→ The task: Check each line of the entries for "from" and report the ones that have it.

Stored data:
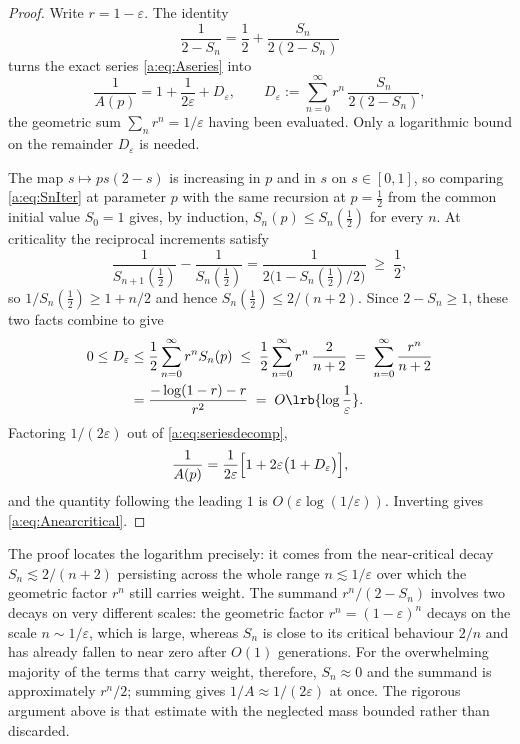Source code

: \begin{proof}
Write $r = 1-\varepsilon$. The identity
\begin{equation}
\label{a:eq:denomsplit}
\frac{1}{2-S_n} = \frac12 + \frac{S_n}{2(2-S_n)}
\end{equation}
turns the exact series \cref{a:eq:Aseries} into
\begin{equation}
\label{a:eq:seriesdecomp}
\frac{1}{A(p)} = 1 + \frac{1}{2\varepsilon} + D_\varepsilon,
\qquad
D_\varepsilon := \sum_{n=0}^{\infty}r^n\,\frac{S_n}{2(2-S_n)} ,
\end{equation}
the geometric sum $\sum_nr^n = 1/\varepsilon$ having been evaluated. Only a
logarithmic bound on the remainder $D_\varepsilon$ is needed.

The map $s\mapsto ps(2-s)$ is increasing in $p$ and in $s$ on $s\in[0,1]$, so
comparing \cref{a:eq:SnIter} at parameter $p$ with the same recursion at $p=\tfrac12$
from the common initial value $S_0=1$ gives, by induction,
$S_n(p)\le S_n(\tfrac12)$ for every $n$. At criticality the reciprocal increments
satisfy
\begin{equation}
\label{a:eq:recipincrement}
\frac{1}{S_{n+1}(\tfrac12)}-\frac{1}{S_n(\tfrac12)}
= \frac{1}{2\bigl(1-S_n(\tfrac12)/2\bigr)}\;\ge\;\frac12 ,
\end{equation}
so $1/S_n(\tfrac12)\ge1+n/2$ and hence $S_n(\tfrac12)\le2/(n+2)$. Since
$2-S_n\ge1$, these two facts combine to give
\begin{align}
0\le D_\varepsilon
&\le \frac12\sum_{n=0}^{\infty}r^nS_n(p)
 \;\le\; \frac12\sum_{n=0}^{\infty}r^n\,\frac{2}{n+2}
 \;=\; \sum_{n=0}^{\infty}\frac{r^n}{n+2}
\notag\\
&= \frac{-\log(1-r)-r}{r^2}
 \;=\; O\lrb{\log\frac1\varepsilon} .
\label{a:eq:Dbound}
\end{align}
Factoring $1/(2\varepsilon)$ out of \cref{a:eq:seriesdecomp},
\begin{equation*}
\frac{1}{A(p)} = \frac{1}{2\varepsilon}
\Bigl[1 + 2\varepsilon\bigl(1+D_\varepsilon\bigr)\Bigr],
\end{equation*}
and the quantity following the leading $1$ is $O(\varepsilon\log(1/\varepsilon))$.
Inverting gives \cref{a:eq:Anearcritical}.
\end{proof}

The proof locates the logarithm precisely: it comes from the near-critical decay
$S_n\lesssim2/(n+2)$ persisting across the whole range $n\lesssim1/\varepsilon$ over
which the geometric factor $r^n$ still carries weight. The
summand $r^n/(2-S_n)$ involves two decays on very different scales: the geometric
factor $r^n = (1-\varepsilon)^n$ decays on the scale $n\sim1/\varepsilon$, which is
large, whereas $S_n$ is close to its critical behaviour $2/n$ and has already
fallen to near zero after $O(1)$ generations. For the overwhelming majority of the
terms that carry weight, therefore, $S_n\approx0$ and the summand is approximately
$r^n/2$; summing gives $1/A\approx1/(2\varepsilon)$ at once. The rigorous argument
above is that estimate with the neglected mass bounded rather than discarded.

→ Response area:
from the common initial value $S_0=1$ gives, by induction,
The proof locates the logarithm precisely: it comes from the near-critical decay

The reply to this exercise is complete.